## EXTRACTED MATERIAL
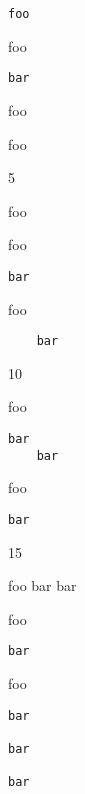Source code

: \begin{verbatim}
foo
\end{verbatim}

foo

\begin{verbatim}
bar
\end{verbatim}

foo

 foo

5

foo

foo

\begin{verbatim}
bar
\end{verbatim}

foo

\begin{verbatim}
	bar
\end{verbatim}

10

foo

\begin{verbatim}
bar
	bar
\end{verbatim}

foo

\begin{verbatim}
bar
\end{verbatim}

15

foo
bar
bar

foo

\begin{verbatim}
bar
\end{verbatim}

foo

\begin{verbatim}
bar

bar

bar
\end{verbatim}
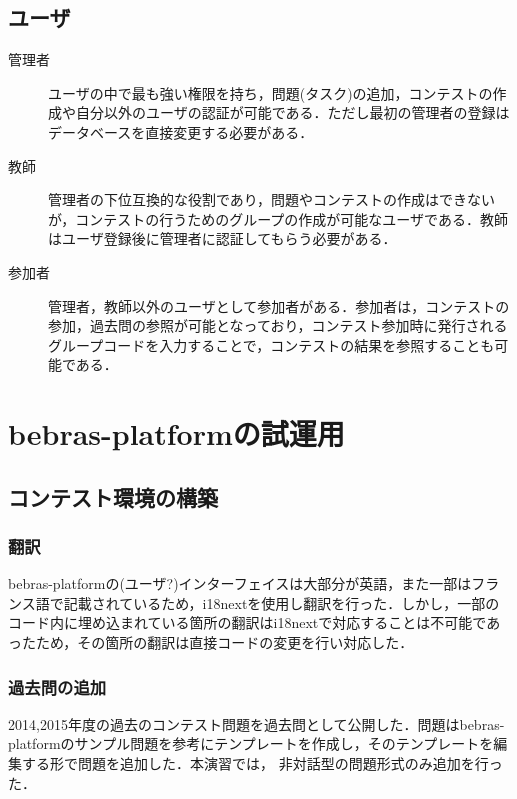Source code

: \documentclass[a4paper]{jarticle}
\begin{document}
\begin{multicols}{2}
\subsection{ユーザ}
\begin{description}
\item[管理者]  ユーザの中で最も強い権限を持ち，問題(タスク)の追加，コンテストの作成や自分以外のユーザの認証が可能である．ただし最初の管理者の登録はデータベースを直接変更する必要がある． 
\end{description}

\begin{description}
\item[教師] 管理者の下位互換的な役割であり，問題やコンテストの作成はできないが，コンテストの行うためのグループの作成が可能なユーザである．教師はユーザ登録後に管理者に認証してもらう必要がある．
\end{description}

\begin{description}
\item[参加者] 管理者，教師以外のユーザとして参加者がある．参加者は，コンテストの参加，過去問の参照が可能となっており，コンテスト参加時に発行されるグループコードを入力することで，コンテストの結果を参照することも可能である．
\end{description}




\section{bebras-platformの試運用}
\subsection{コンテスト環境の構築}
\subsubsection{翻訳}
bebras-platformの(ユーザ?)インターフェイスは大部分が英語，また一部はフランス語で記載されているため，i18nextを使用し翻訳を行った．しかし，一部のコード内に埋め込まれている箇所の翻訳はi18nextで対応することは不可能であったため，その箇所の翻訳は直接コードの変更を行い対応した．
\subsubsection{過去問の追加}
2014,2015年度の過去のコンテスト問題を過去問として公開した．問題はbebras-platformのサンプル問題を参考にテンプレートを作成し，そのテンプレートを編集する形で問題を追加した．本演習では，
非対話型の問題形式のみ追加を行った．


\end{multicols}
\end{document}
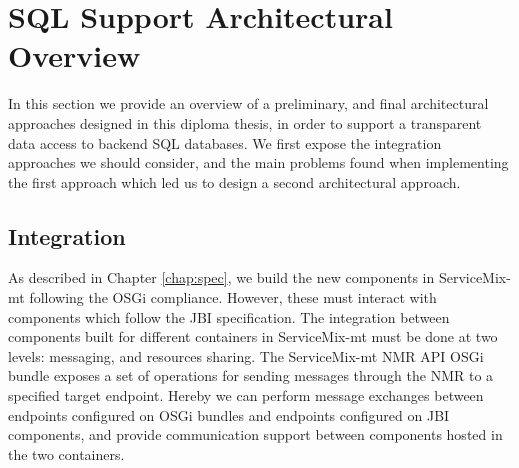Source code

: \section{SQL Support Architectural Overview}
\label{sec:designsql}

In this section we provide an overview of a preliminary, and final architectural approaches designed in this diploma thesis, in order to support a transparent data access to backend \ac{SQL} databases. We first expose the integration approaches we should consider, and the main problems found when implementing the first approach which led us to design a second architectural approach. 


\subsection{Integration}

As described in Chapter \ref{chap:spec}, we build the new components in ServiceMix-mt following the \ac{OSGi} compliance. However, these must interact with components which follow the \ac{JBI} specification. The integration between components built for different containers in ServiceMix-mt must be done at two levels: messaging, and resources sharing. The ServiceMix-mt \ac{NMR} \ac{API} \ac{OSGi} bundle exposes a set of operations for sending messages through the \ac{NMR} to a specified target endpoint. Hereby we can perform message exchanges between endpoints configured on \ac{OSGi} bundles and endpoints configured on \ac{JBI} components, and provide communication support between components hosted in the two containers. 

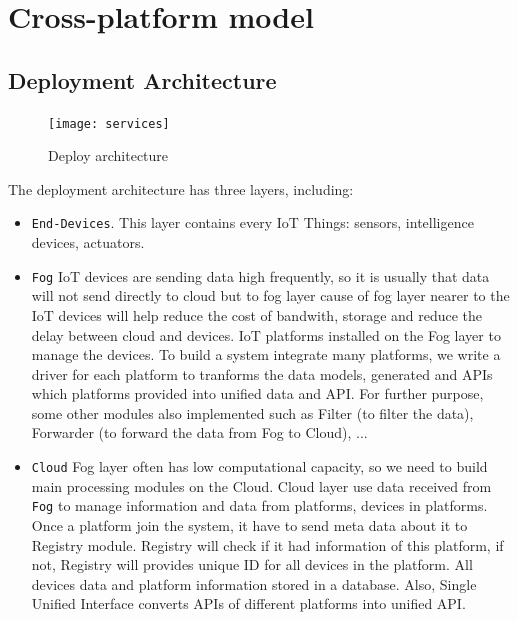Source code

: \documentclass[runningheads,a4paper]{llncs}
\begin{document}
\newpage

\section{Cross-platform model}

\subsection{Deployment Architecture}

\begin{figure}[h]
\centering
\texttt{[image: services]} 
\caption{Deploy architecture}
\end{figure}


The deployment architecture has three layers, including:

\begin{itemize}

\item \texttt{End-Devices}. This layer contains every IoT Things: sensors, intelligence devices, actuators.

\item \texttt{Fog} IoT devices are sending data high frequently, so it is usually that data will not send directly to cloud but to fog layer cause of fog layer nearer to the IoT devices will help reduce the cost of bandwith, storage and reduce the delay between cloud and devices. IoT platforms installed on the Fog layer to manage the devices. To build a system integrate many platforms, we write a driver for each platform to tranforms the data models, generated and APIs which platforms provided into unified data and API. For further purpose, some other modules also implemented such as Filter (to filter the data), Forwarder (to forward the data from Fog to Cloud), ... 

\item \texttt{Cloud} Fog layer often has low computational capacity, so we need to build main 
processing modules on the Cloud. Cloud layer use data received from \texttt{Fog} to manage information and data from platforms, devices in platforms. Once a platform join the system, it have to send meta data about it to Registry module. Registry will check if it had information of this platform, if not, Registry will provides unique ID for all devices in the platform. All devices data and platform information stored in a database. Also, Single Unified Interface converts APIs of different platforms into unified API.

\end{itemize}
\end{document}
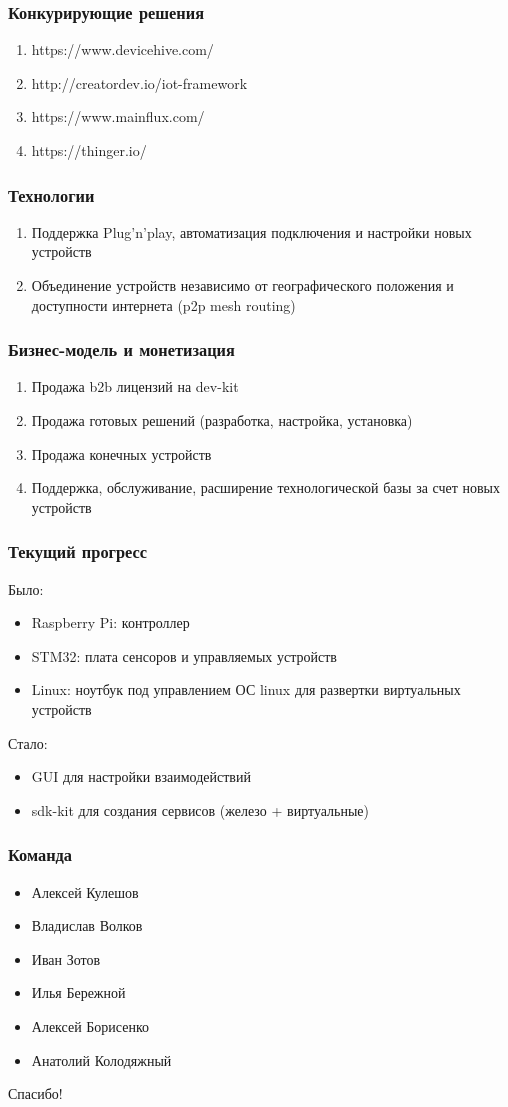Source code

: \documentclass[14pt]{beamer}
\begin{document}
\begin{frame}
  \frametitle{Конкурирующие решения}
  \begin{enumerate}
    \item https://www.devicehive.com/
    \item http://creatordev.io/iot-framework
    \item https://www.mainflux.com/
    \item https://thinger.io/  
  \end{enumerate}
\end{frame}

\begin{frame}
  \frametitle{Технологии}
  \begin{enumerate}
    \item Поддержка Plug'n'play, автоматизация подключения и
      настройки новых устройств
    \item Объединение устройств независимо от географического
      положения и доступности интернета (p2p mesh routing)
  \end{enumerate}
\end{frame}

\begin{frame}
  \frametitle{Бизнес-модель и монетизация}
  \begin{enumerate}
    \item Продажа b2b лицензий на dev-kit
    \item Продажа готовых решений (разработка, настройка, установка)
    \item Продажа конечных устройств
    \item Поддержка, обслуживание, расширение технологической
      базы за счет новых устройств
  \end{enumerate}
\end{frame}

\begin{frame}
  \frametitle{Текущий прогресс}
  Было:
  \begin{itemize}
    \item Raspberry Pi: контроллер
    \item STM32: плата сенсоров и управляемых устройств
    \item Linux: ноутбук под управлением ОС linux для развертки
      виртуальных устройств
  \end{itemize}

  Стало:
  \begin{itemize}
    \item GUI для настройки взаимодействий
    \item sdk-kit для создания сервисов (железо + виртуальные)
  \end{itemize}
\end{frame}

\begin{frame}
  \frametitle{Команда}
  \begin{itemize}
    \item Алексей Кулешов
    \item Владислав Волков
    \item Иван Зотов
    \item Илья Бережной
    \item Алексей Борисенко
    \item Анатолий Колодяжный
  \end{itemize}
  \vfill
  \centerline{Спасибо!}
\end{frame}
\end{document}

## WHAT NEEDS TO BE DONE
What is needed here is an exact copy of all the entries, without the pictures.

## ANSWER TO THIS PROBLEM
Source code

: \begin{verbatim}
foo
\end{verbatim}

foo

\begin{verbatim}
bar
\end{verbatim}

foo

 foo

5

foo

foo

\begin{verbatim}
bar
\end{verbatim}

foo

\begin{verbatim}
	bar
\end{verbatim}

10

foo

\begin{verbatim}
bar
	bar
\end{verbatim}

foo

\begin{verbatim}
bar
\end{verbatim}

15

foo
bar
bar

foo

\begin{verbatim}
bar
\end{verbatim}

foo

\begin{verbatim}
bar

bar

bar
\end{verbatim}
Source code

: \documentclass[a4paper]{jarticle}
\begin{document}
\begin{multicols}{2}
\subsection{ユーザ}
\begin{description}
\item[管理者]  ユーザの中で最も強い権限を持ち，問題(タスク)の追加，コンテストの作成や自分以外のユーザの認証が可能である．ただし最初の管理者の登録はデータベースを直接変更する必要がある． 
\end{description}

\begin{description}
\item[教師] 管理者の下位互換的な役割であり，問題やコンテストの作成はできないが，コンテストの行うためのグループの作成が可能なユーザである．教師はユーザ登録後に管理者に認証してもらう必要がある．
\end{description}

\begin{description}
\item[参加者] 管理者，教師以外のユーザとして参加者がある．参加者は，コンテストの参加，過去問の参照が可能となっており，コンテスト参加時に発行されるグループコードを入力することで，コンテストの結果を参照することも可能である．
\end{description}




\section{bebras-platformの試運用}
\subsection{コンテスト環境の構築}
\subsubsection{翻訳}
bebras-platformの(ユーザ?)インターフェイスは大部分が英語，また一部はフランス語で記載されているため，i18nextを使用し翻訳を行った．しかし，一部のコード内に埋め込まれている箇所の翻訳はi18nextで対応することは不可能であったため，その箇所の翻訳は直接コードの変更を行い対応した．
\subsubsection{過去問の追加}
2014,2015年度の過去のコンテスト問題を過去問として公開した．問題はbebras-platformのサンプル問題を参考にテンプレートを作成し，そのテンプレートを編集する形で問題を追加した．本演習では，
非対話型の問題形式のみ追加を行った．


\end{multicols}
\end{document}
Source code

: \section{SQL Support Architectural Overview}
\label{sec:designsql}

In this section we provide an overview of a preliminary, and final architectural approaches designed in this diploma thesis, in order to support a transparent data access to backend \ac{SQL} databases. We first expose the integration approaches we should consider, and the main problems found when implementing the first approach which led us to design a second architectural approach. 


\subsection{Integration}

As described in Chapter \ref{chap:spec}, we build the new components in ServiceMix-mt following the \ac{OSGi} compliance. However, these must interact with components which follow the \ac{JBI} specification. The integration between components built for different containers in ServiceMix-mt must be done at two levels: messaging, and resources sharing. The ServiceMix-mt \ac{NMR} \ac{API} \ac{OSGi} bundle exposes a set of operations for sending messages through the \ac{NMR} to a specified target endpoint. Hereby we can perform message exchanges between endpoints configured on \ac{OSGi} bundles and endpoints configured on \ac{JBI} components, and provide communication support between components hosted in the two containers. 

Source code

: \documentclass[runningheads,a4paper]{llncs}
\begin{document}
\newpage

\section{Cross-platform model}

\subsection{Deployment Architecture}

\begin{figure}[h]
\centering
\texttt{[image: services]} 
\caption{Deploy architecture}
\end{figure}


The deployment architecture has three layers, including:

\begin{itemize}

\item \texttt{End-Devices}. This layer contains every IoT Things: sensors, intelligence devices, actuators.

\item \texttt{Fog} IoT devices are sending data high frequently, so it is usually that data will not send directly to cloud but to fog layer cause of fog layer nearer to the IoT devices will help reduce the cost of bandwith, storage and reduce the delay between cloud and devices. IoT platforms installed on the Fog layer to manage the devices. To build a system integrate many platforms, we write a driver for each platform to tranforms the data models, generated and APIs which platforms provided into unified data and API. For further purpose, some other modules also implemented such as Filter (to filter the data), Forwarder (to forward the data from Fog to Cloud), ... 

\item \texttt{Cloud} Fog layer often has low computational capacity, so we need to build main 
processing modules on the Cloud. Cloud layer use data received from \texttt{Fog} to manage information and data from platforms, devices in platforms. Once a platform join the system, it have to send meta data about it to Registry module. Registry will check if it had information of this platform, if not, Registry will provides unique ID for all devices in the platform. All devices data and platform information stored in a database. Also, Single Unified Interface converts APIs of different platforms into unified API.

\end{itemize}
\end{document}
Source code

: \documentclass[14pt]{beamer}
\begin{document}
\begin{frame}
  \frametitle{Конкурирующие решения}
  \begin{enumerate}
    \item https://www.devicehive.com/
    \item http://creatordev.io/iot-framework
    \item https://www.mainflux.com/
    \item https://thinger.io/  
  \end{enumerate}
\end{frame}

\begin{frame}
  \frametitle{Технологии}
  \begin{enumerate}
    \item Поддержка Plug'n'play, автоматизация подключения и
      настройки новых устройств
    \item Объединение устройств независимо от географического
      положения и доступности интернета (p2p mesh routing)
  \end{enumerate}
\end{frame}

\begin{frame}
  \frametitle{Бизнес-модель и монетизация}
  \begin{enumerate}
    \item Продажа b2b лицензий на dev-kit
    \item Продажа готовых решений (разработка, настройка, установка)
    \item Продажа конечных устройств
    \item Поддержка, обслуживание, расширение технологической
      базы за счет новых устройств
  \end{enumerate}
\end{frame}

\begin{frame}
  \frametitle{Текущий прогресс}
  Было:
  \begin{itemize}
    \item Raspberry Pi: контроллер
    \item STM32: плата сенсоров и управляемых устройств
    \item Linux: ноутбук под управлением ОС linux для развертки
      виртуальных устройств
  \end{itemize}

  Стало:
  \begin{itemize}
    \item GUI для настройки взаимодействий
    \item sdk-kit для создания сервисов (железо + виртуальные)
  \end{itemize}
\end{frame}

\begin{frame}
  \frametitle{Команда}
  \begin{itemize}
    \item Алексей Кулешов
    \item Владислав Волков
    \item Иван Зотов
    \item Илья Бережной
    \item Алексей Борисенко
    \item Анатолий Колодяжный
  \end{itemize}
  \vfill
  \centerline{Спасибо!}
\end{frame}
\end{document}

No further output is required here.